We investigate the searched architectures, and find that both DARTS and GOLD-NAS tend to find long-distance connections. This decreases the depth of the searched architectures, however, empirically, deeper networks often lead to better performance. This drives us to rethink the reason that the algorithm gets confused. For this purpose, we randomly choose an intermediate layer from the super-network and the algorithm needs to determine the preference among its precursors.

We start from the simplest situation that all network connections are frozen (the architectural weights are fixed) besides the candidate connections. We show the trend of three (pre- $1$ , pre- $3$ , pre- $6$ ) connections in Figure 1. One can observe that the pre- $1$ connection overwhelms other two connections, aligning with our expectation that a deeper network performs better. However, when we insert one connection that lies between these candidates, we observe that the advantage of the pre- $1$ connection largely shrinks, and a long training procedure is required for it to take the lead. The situation continues deteriorating if we insert more connections into this region. When two or more connections are added, the algorithm cannot guarantee to promote the pre- $1$ connection and, sometimes, the ranking of the three connections is totally reversed.

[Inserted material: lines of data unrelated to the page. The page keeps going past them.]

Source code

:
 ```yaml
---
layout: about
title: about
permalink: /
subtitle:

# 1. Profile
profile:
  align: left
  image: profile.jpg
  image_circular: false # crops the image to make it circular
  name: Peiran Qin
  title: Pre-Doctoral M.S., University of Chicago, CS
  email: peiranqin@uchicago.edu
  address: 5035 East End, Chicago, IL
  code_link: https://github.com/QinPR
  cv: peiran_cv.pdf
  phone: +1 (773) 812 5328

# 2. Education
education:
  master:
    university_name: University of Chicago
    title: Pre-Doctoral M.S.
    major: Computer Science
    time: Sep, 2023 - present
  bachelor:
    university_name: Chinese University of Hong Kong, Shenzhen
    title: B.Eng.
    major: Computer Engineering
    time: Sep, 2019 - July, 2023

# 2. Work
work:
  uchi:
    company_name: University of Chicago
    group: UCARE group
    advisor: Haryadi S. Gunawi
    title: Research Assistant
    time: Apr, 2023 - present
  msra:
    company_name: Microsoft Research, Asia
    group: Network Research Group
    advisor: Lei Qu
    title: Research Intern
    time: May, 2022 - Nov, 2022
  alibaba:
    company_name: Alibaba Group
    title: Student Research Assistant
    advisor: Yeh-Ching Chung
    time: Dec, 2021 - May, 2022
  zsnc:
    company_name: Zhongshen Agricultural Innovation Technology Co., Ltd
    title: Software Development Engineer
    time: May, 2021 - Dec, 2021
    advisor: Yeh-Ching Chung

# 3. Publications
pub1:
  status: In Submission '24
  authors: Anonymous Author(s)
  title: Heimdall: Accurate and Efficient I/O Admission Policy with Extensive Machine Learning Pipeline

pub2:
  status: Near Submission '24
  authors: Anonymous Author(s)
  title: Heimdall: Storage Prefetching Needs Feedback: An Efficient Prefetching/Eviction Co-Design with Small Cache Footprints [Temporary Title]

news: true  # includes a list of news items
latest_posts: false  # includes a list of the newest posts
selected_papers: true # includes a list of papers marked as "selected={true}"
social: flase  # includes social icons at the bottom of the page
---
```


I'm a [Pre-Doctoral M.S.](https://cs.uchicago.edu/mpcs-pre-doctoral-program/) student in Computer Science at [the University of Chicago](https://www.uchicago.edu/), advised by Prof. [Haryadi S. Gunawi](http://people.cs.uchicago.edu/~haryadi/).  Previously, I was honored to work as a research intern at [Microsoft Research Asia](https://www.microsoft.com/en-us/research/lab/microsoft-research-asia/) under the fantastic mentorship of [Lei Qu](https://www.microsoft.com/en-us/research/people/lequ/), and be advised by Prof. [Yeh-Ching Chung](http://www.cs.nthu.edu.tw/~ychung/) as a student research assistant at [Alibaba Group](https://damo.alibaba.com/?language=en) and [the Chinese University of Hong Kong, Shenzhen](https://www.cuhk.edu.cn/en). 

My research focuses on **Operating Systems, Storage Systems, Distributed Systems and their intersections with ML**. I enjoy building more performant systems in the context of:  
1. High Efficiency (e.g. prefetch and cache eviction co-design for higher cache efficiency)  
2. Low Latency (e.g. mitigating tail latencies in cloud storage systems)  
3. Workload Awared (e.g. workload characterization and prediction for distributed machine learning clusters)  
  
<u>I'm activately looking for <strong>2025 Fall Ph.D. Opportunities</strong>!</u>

The above results inspire us that two connections are easily interfered by each other if the covering regions (i.e., the interval between both ends) overlap. Hereafter, we name such pair of connections interleaved connections. Mathematically, denote a connection that links the a-th and b-th nodes as $(a,b)$ , where $b-a\geq 2$ . Overlook the candidate connections of the activated nodes, two connections, $(a,b)$ and $(a^{\prime},b^{\prime})$ , interleave if and only if there exists at least one integer $d$ that satisfies $a<d+1/2<b$ and $a^{\prime}<d+1/2<b^{\prime}$ . Intuitively, for a real number $x$ , if $\{x|a<x<b\}\cap\{x|a^{\prime}<x<b^{\prime}\}\neq\emptyset$ is satisfied, the interleaved connection occurs.

As a side comment, the DARTS space is also impacted by the interleaved connections, which partly cause the degradation problem observed in prior work [14, 6, 20]. However, since the search space is cell-based, the degradation does not cause dramatic accuracy drop. In the experiments, we show that our solution, elaborated in the next part, generalizes well to the DARTS space.

3.4 Interleaving-Free Sampling

Following the above analysis, the key to design the search algorithm is to avoid interleaved connections, meanwhile ensuring that all connections can be considered. For this purpose, we propose IF-NAS, a sampling-based approach that each time optimizes a interleaving-free sub-super-network from the super-network.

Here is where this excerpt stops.